Development and validation of an interpretable machine learning model for predicting hyperuricemia risk: Based on environmental chemical exposure.
Journal:
Ecotoxicology and environmental safety
Published Date:
May 21, 2025
Abstract
Hyperuricemia is a global health concern, with environmental chemicals as risk factors. This study used data of multiple environmental chemical exposures from the 2011-2012 cycle of the National Health and Nutrition Examination Survey (NHANES) to develop an interpretable machine learning model for hyperuricemia risk prediction. The least absolute shrinkage and selection operator (LASSO) regression method was employed to select relevant variables. The dataset was split into training (80 %) and test (20 %) sets and six machine learning models were constructed, including Random Forest (RF), Gaussian Naive Bayes (GNB), Light Gradient Boosting (LGB), Extreme Gradient Boosting (XGB), Adaptive Boosting Classifier (AB), and Support Vector Machine (SVM). Our study identified a hyperuricemia prevalence of 20.58 % in the 2011-2012 NHANES cycle, which was consistent with previous studies. The XGB model exhibited optimal performance, achieving the highest AUC (0.806, 95 % CI: 0.768-0.845), balanced accuracy (0.762; 95 % CI: 0.721-0.802), F1 value (0585; 95 % CI: 0.535-0.635), as well as the lowest Brier score (0.133; 95 % CI:0.122-0.144). Estimated glomerular filtration rate (eGFR), body mass index (BMI), cobalt (Co), mono-(2-ethyl)-hexyl phthalate (MEHP), mono-(3-carboxypropyl) phthalate (MCPP), mono-(2-ethyl-5-hydroxyhexyl) phthalate (MEHHP), 2-hydroxynaphthalene (OHNa2) were identified as the key factors contributing to the predictive model.
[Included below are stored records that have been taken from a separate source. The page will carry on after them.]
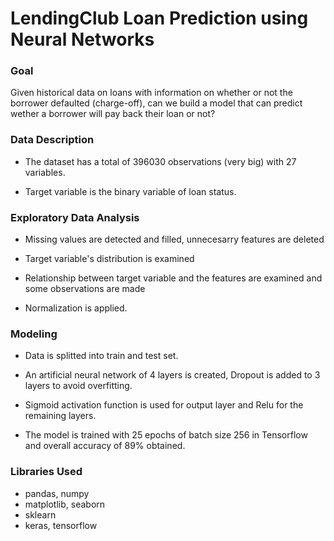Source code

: # LendingClub Loan Prediction using Neural Networks

### Goal
Given historical data on loans with information on whether or not the borrower defaulted (charge-off), can we build a model that can predict wether a borrower will pay back their loan or not?

### Data Description
* The dataset has a total of 396030 observations (very big) with 27 variables.

* Target variable is the binary variable of loan status.

### Exploratory Data Analysis
* Missing values are detected and filled, unnecesarry features are deleted

* Target variable's distribution is examined

* Relationship between target variable and the features are examined and some observations are made

* Normalization is applied.

### Modeling
* Data is splitted into train and test set.

* An artificial neural network of 4 layers is created, Dropout is added to 3 layers to avoid overfitting.

* Sigmoid activation function is used for output layer and Relu for the remaining layers.

* The model is trained with 25 epochs of batch size 256 in Tensorflow and overall accuracy of 89% obtained.


### Libraries Used
* pandas, numpy
* matplotlib, seaborn
* sklearn
* keras, tensorflow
The results of Shapley additive explanations and partial dependence plots indicated that hyperuricemia was positively associated with MCPP, MEHHP, and OHNa2, while negatively associated with Co and MEHP. This study is the first to predict the risk of hyperuricemia based on multiple environmental chemical exposures using a machine learning model.